#### [TASK STATEMENT]
Return the lines below that contain the word "helm".

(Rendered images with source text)
------------------------------------------------

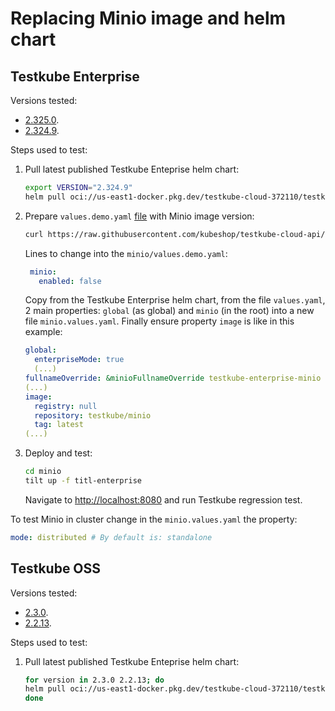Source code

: # Replacing Minio image and helm chart

## Testkube Enterprise

Versions tested:

* [2.325.0](https://console.cloud.google.com/artifacts/docker/testkube-cloud-372110/us-east1/testkube/testkube-enterprise/sha256:269069768a5d38ad8fa4f431d32d1cd37379a45eacbe6dfa3d37e0f0d8c7e8fa?inv=1&invt=Abp0OQ&project=testkube-cloud-372110&supportedpurview=project).
* [2.324.9](https://console.cloud.google.com/artifacts/docker/testkube-cloud-372110/us-east1/testkube/testkube-enterprise/sha256:1b100d4779503afc4a93c89cbc74809b56b48d4022fbe7325f3db4cd90bf4c93?inv=1&invt=Abp0OQ&project=testkube-cloud-372110&supportedpurview=project).

Steps used to test:

1. Pull latest published Testkube Enteprise helm chart:

   ```bash
   export VERSION="2.324.9"
   helm pull oci://us-east1-docker.pkg.dev/testkube-cloud-372110/testkube/testkube-enterprise --version $VERSION --untar -d charts/tke-$VERSION
   ```

2. Prepare `values.demo.yaml` [file](https://github.com/kubeshop/testkube-cloud-api/blob/main/helm/values.demo.yaml) with Minio image version:

   ```bash
   curl https://raw.githubusercontent.com/kubeshop/testkube-cloud-api/refs/heads/main/helm/values.demo.yaml?token=[YOUR_TOKEN] -o minio/values.demo.yaml
   ```

   Lines to change into the `minio/values.demo.yaml`:

   ```yaml
    minio:
      enabled: false
   ```

   Copy from the Testkube Enterprise helm chart, from the file `values.yaml`, 2 main properties: `global` (as global) and `minio` (in the root) into a new file `minio.values.yaml`. Finally ensure property `image` is like in this example:

   ```yaml
   global:
     enterpriseMode: true
     (...)
   fullnameOverride: &minioFullnameOverride testkube-enterprise-minio
   (...)
   image:
     registry: null
     repository: testkube/minio
     tag: latest
   (...)
   ```

3. Deploy and test:

   ```bash
   cd minio
   tilt up -f titl-enterprise
   ```

   Navigate to <http://localhost:8080> and run Testkube regression test.

To test Minio in cluster change in the `minio.values.yaml` the property:

```yaml
mode: distributed # By default is: standalone
```

## Testkube OSS

Versions tested:

* [2.3.0](https://console.cloud.google.com/artifacts/docker/testkube-cloud-372110/us-east1/testkube/testkube/sha256:ae338a5125b9f5791652360be1602207203b3bd0fea41c7bf937fe2b13f80111?inv=1&invt=Abp0OQ&project=testkube-cloud-372110&supportedpurview=project).
* [2.2.13](https://console.cloud.google.com/artifacts/docker/testkube-cloud-372110/us-east1/testkube/testkube/sha256:9154e9dd8e92b6cf5a3e1dc31bdd7168dd36895e9884737b41ecf851773f0da4?inv=1&invt=Abp0OQ&project=testkube-cloud-372110&supportedpurview=project).

Steps used to test:

1. Pull latest published Testkube Enteprise helm chart:

   ```bash
   for version in 2.3.0 2.2.13; do
   helm pull oci://us-east1-docker.pkg.dev/testkube-cloud-372110/testkube/testkube --version $version --untar -d charts/tkoss-$version
   done
   ```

------------------------------------------------

#### [EXERCISE RESULT]
: # Replacing Minio image and helm chart
1. Pull latest published Testkube Enteprise helm chart:
   helm pull oci://us-east1-docker.pkg.dev/testkube-cloud-372110/testkube/testkube-enterprise --version $VERSION --untar -d charts/tke-$VERSION
2. Prepare `values.demo.yaml` [file](https://github.com/kubeshop/testkube-cloud-api/blob/main/helm/values.demo.yaml) with Minio image version:
   curl https://raw.githubusercontent.com/kubeshop/testkube-cloud-api/refs/heads/main/helm/values.demo.yaml?token=[YOUR_TOKEN] -o minio/values.demo.yaml
   Copy from the Testkube Enterprise helm chart, from the file `values.yaml`, 2 main properties: `global` (as global) and `minio` (in the root) into a new file `minio.values.yaml`. Finally ensure property `image` is like in this example:
1. Pull latest published Testkube Enteprise helm chart:
   helm pull oci://us-east1-docker.pkg.dev/testkube-cloud-372110/testkube/testkube --version $version --untar -d charts/tkoss-$version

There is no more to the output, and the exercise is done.